どう言い訳しようと、御堂は亜矢がしたことを知っている。
だからといって素直に自分のしたことを認めることは出来ない。
亜矢は安倍の居る方に振り向いた。姿は見えないが、今頼れるのは安倍だけだ。
「突き飛ばしたんだよ、亜矢が」
ヘラヘラと安部が答えた。
亜矢は絶句した。淡い希望は一瞬でかき消された。
「それを指示したのはあなたでしょう?」
「ヒドイな先生、クライアントを犯罪者呼ばわりか。俺はね、亜矢にこう言っただけだ、『事務所の裏側の横断歩道に珠恵を連れて行けばいい、後はわかるよね』ってね」
あの日、安倍に言われた言葉が脳裏に蘇った。
前回のイベントの集客も悪かったね。
事務所もこのままだと見切りをつけるだろうな。
もっと露出を増やせばいいけど、
ウチの事務所にも仕事をしたい娘は沢山いるからね。
何とかしてあげたいんだよ。
力になりたいんだ。
亜矢ちゃんには、どれだけの覚悟がある?
気付けば安倍とベッドの中にいた。
正直、気持ち悪くて吐きそうだった。
それでも耐えた。
アイドルになるため。
それもただのアイドルではない。
霊感アイドルも踏み台に過ぎない。
トップアイドル……
常にスポットライトを浴び、全国ネットのテレビに出演し、ドラマ、映画、コンサート、夢は尽きない。
アイドルと呼ばれる時期が過ぎれば、今度は女優、ミュージシャンとして海外でも活躍し続ける。
それが鳴滝亜矢だ。
そのためなら、どんなことでも耐えられる。
気持ちの悪いオヤジに抱かれる事など何でもない。
望まれればもっと恥ずかしいことでも、気持ち悪いことでもする。
他の男でも、女にだって抱かれる。
誰かを傷つける事だってためらわない。
だから安倍に珠恵の後釜になりたくないかと言われたとき、何の迷いも無かった。
あの横断歩道に立ったときは、さすがに脚が震えた。
それでも亜矢は横山のクルマが来たとき、珠恵の背中を思い切り突き飛ばした。
次の瞬間、珠恵がこちらを振り向くのがスローモーションのように見えた。
何が起こったが理解できずにいる表情は、今でも夢に出てうなされる。
不思議なのは、ハネられて血だらけになった姿ではなく、直前の珠恵の表情が亜矢を苦しめてることだ。

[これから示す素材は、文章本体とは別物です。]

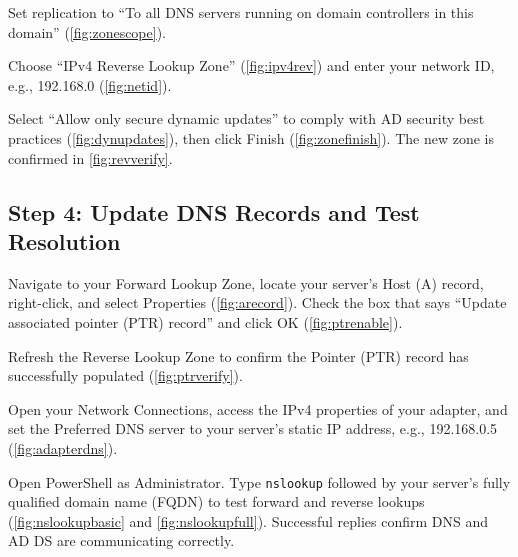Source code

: 
Set replication to ``To all DNS servers running on domain controllers in this domain'' (\autoref{fig:zonescope}).


Choose ``IPv4 Reverse Lookup Zone'' (\autoref{fig:ipv4rev}) and enter your network ID, e.g., 192.168.0 (\autoref{fig:netid}).


Select ``Allow only secure dynamic updates'' to comply with AD security best practices (\autoref{fig:dynupdates}), then click Finish (\autoref{fig:zonefinish}). The new zone is confirmed in \autoref{fig:revverify}.


\subsection{Step 4: Update DNS Records and Test Resolution}
\label{sec:step4}
Navigate to your Forward Lookup Zone, locate your server's Host (A) record, right-click, and select Properties (\autoref{fig:arecord}). Check the box that says ``Update associated pointer (PTR) record'' and click OK (\autoref{fig:ptrenable}).


Refresh the Reverse Lookup Zone to confirm the Pointer (PTR) record has successfully populated (\autoref{fig:ptrverify}).


Open your Network Connections, access the IPv4 properties of your adapter, and set the Preferred DNS server to your server's static IP address, e.g., 192.168.0.5 (\autoref{fig:adapterdns}).


Open PowerShell as Administrator. Type \texttt{nslookup} followed by your server's fully qualified domain name (FQDN) to test forward and reverse lookups (\autoref{fig:nslookupbasic} and \autoref{fig:nslookupfull}). Successful replies confirm DNS and AD DS are communicating correctly.


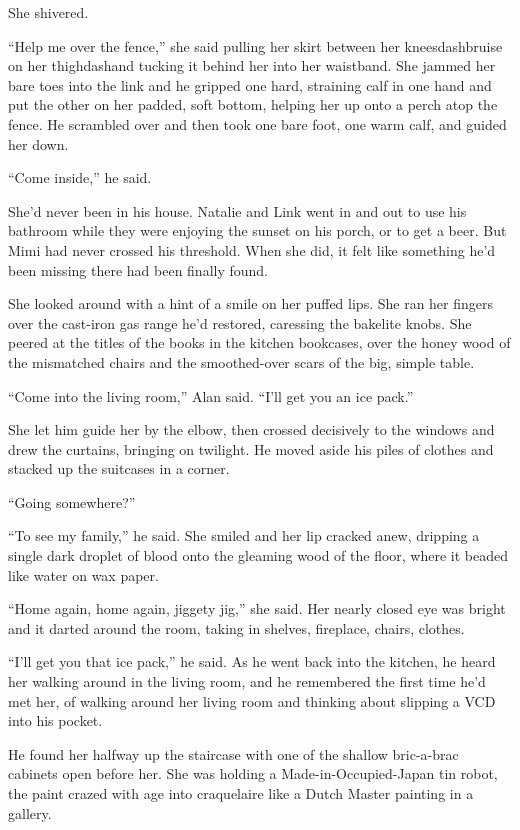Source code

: She shivered.

``Help me over the fence,'' she said pulling her skirt between her
kneesdash{}bruise on her thighdash{}and tucking it behind her into her
waistband.  She jammed her bare toes into the link and he gripped one
hard, straining calf in one hand and put the other on her padded, soft
bottom, helping her up onto a perch atop the fence.  He scrambled over
and then took one bare foot, one warm calf, and guided her down.

``Come inside,'' he said.

She'd never been in his house.  Natalie and Link went in and out to
use his bathroom while they were enjoying the sunset on his porch, or
to get a beer.  But Mimi had never crossed his threshold.  When she
did, it felt like something he'd been missing there had been finally
found.

She looked around with a hint of a smile on her puffed lips.  She ran
her fingers over the cast-iron gas range he'd restored, caressing the
bakelite knobs.  She peered at the titles of the books in the kitchen
bookcases, over the honey wood of the mismatched chairs and the
smoothed-over scars of the big, simple table.

``Come into the living room,'' Alan said.  ``I'll get you an ice
pack.''

She let him guide her by the elbow, then crossed decisively to the
windows and drew the curtains, bringing on twilight.  He moved aside
his piles of clothes and stacked up the suitcases in a corner.

``Going somewhere?''

``To see my family,'' he said.  She smiled and her lip cracked anew,
dripping a single dark droplet of blood onto the gleaming wood of the
floor, where it beaded like water on wax paper.

``Home again, home again, jiggety jig,'' she said.  Her nearly closed
eye was bright and it darted around the room, taking in shelves,
fireplace, chairs, clothes.

``I'll get you that ice pack,'' he said.  As he went back into the
kitchen, he heard her walking around in the living room, and he
remembered the first time he'd met her, of walking around her living
room and thinking about slipping a VCD into his pocket.

He found her halfway up the staircase with one of the shallow
bric-a-brac cabinets open before her.  She was holding a
Made-in-Occupied-Japan tin robot, the paint crazed with age into
craquelaire like a Dutch Master painting in a gallery.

意識不明と言っていたが、人殺しになっていたかも知れない。
それでも構わない、どんなに手を汚しても構わない。
ただし、それが公になることは許されない。
アイドル鳴滝亜矢は一点の汚れも無い存在だ。
「仮に、俺が呪いをかけたとしても、この国の法じゃ裁けないぜ」
裁かれるのは、珠恵を突き飛ばした亜矢だけさ……
他人事のような安倍の言葉が、亜矢の心の闇に響いた。
気付くと亜矢は訳のわからない金切り声を上げ、安倍の声のする方に突進していた。
しかし、揉み合ううちに安倍に髪を鷲づかみにされ、テーブルに叩き付けられた。
その瞬間、部屋に明かりが灯った。